Search the entries below for the word "global" and copy every line where it appears.

- - - - -

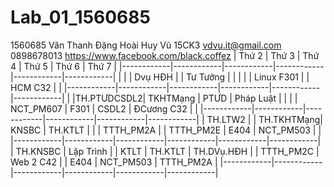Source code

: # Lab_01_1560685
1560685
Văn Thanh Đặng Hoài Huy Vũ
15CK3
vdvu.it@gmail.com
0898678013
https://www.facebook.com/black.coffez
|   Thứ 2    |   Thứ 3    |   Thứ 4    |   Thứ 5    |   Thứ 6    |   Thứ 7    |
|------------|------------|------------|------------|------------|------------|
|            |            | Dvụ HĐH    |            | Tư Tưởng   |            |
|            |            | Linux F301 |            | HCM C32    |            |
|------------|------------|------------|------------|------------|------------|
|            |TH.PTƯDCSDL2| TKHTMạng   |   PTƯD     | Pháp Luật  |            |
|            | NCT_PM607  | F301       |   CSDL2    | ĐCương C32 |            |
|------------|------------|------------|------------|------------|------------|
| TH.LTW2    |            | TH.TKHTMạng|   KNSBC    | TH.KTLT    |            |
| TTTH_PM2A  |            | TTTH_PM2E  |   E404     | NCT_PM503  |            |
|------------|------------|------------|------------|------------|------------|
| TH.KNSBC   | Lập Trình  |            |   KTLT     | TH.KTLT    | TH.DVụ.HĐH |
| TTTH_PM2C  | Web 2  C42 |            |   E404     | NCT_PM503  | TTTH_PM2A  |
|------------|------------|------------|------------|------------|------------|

- - - - -

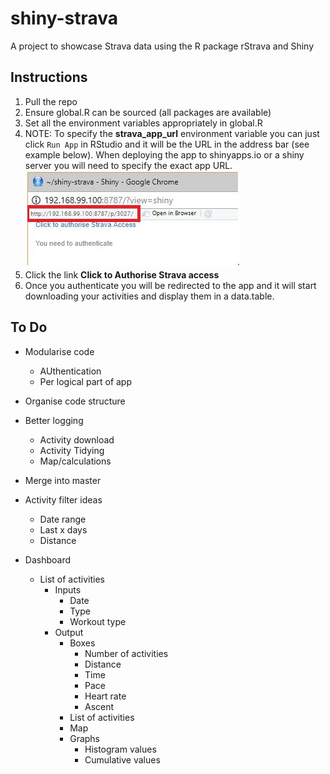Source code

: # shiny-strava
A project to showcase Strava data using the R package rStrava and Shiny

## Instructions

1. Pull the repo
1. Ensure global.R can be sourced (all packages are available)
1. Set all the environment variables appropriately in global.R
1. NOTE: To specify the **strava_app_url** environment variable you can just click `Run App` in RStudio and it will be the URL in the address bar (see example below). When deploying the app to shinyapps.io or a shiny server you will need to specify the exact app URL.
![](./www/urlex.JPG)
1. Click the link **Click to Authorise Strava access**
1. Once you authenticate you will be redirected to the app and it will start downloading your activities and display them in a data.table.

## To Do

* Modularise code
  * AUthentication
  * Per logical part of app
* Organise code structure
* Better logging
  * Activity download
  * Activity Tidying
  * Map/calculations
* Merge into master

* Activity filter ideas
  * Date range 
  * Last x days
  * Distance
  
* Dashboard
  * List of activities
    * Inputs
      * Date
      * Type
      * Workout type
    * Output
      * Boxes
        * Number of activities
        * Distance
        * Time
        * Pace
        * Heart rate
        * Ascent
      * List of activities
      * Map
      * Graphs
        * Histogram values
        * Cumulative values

- - - - -

== Response to this exercise ==
1. Ensure global.R can be sourced (all packages are available)
1. Set all the environment variables appropriately in global.R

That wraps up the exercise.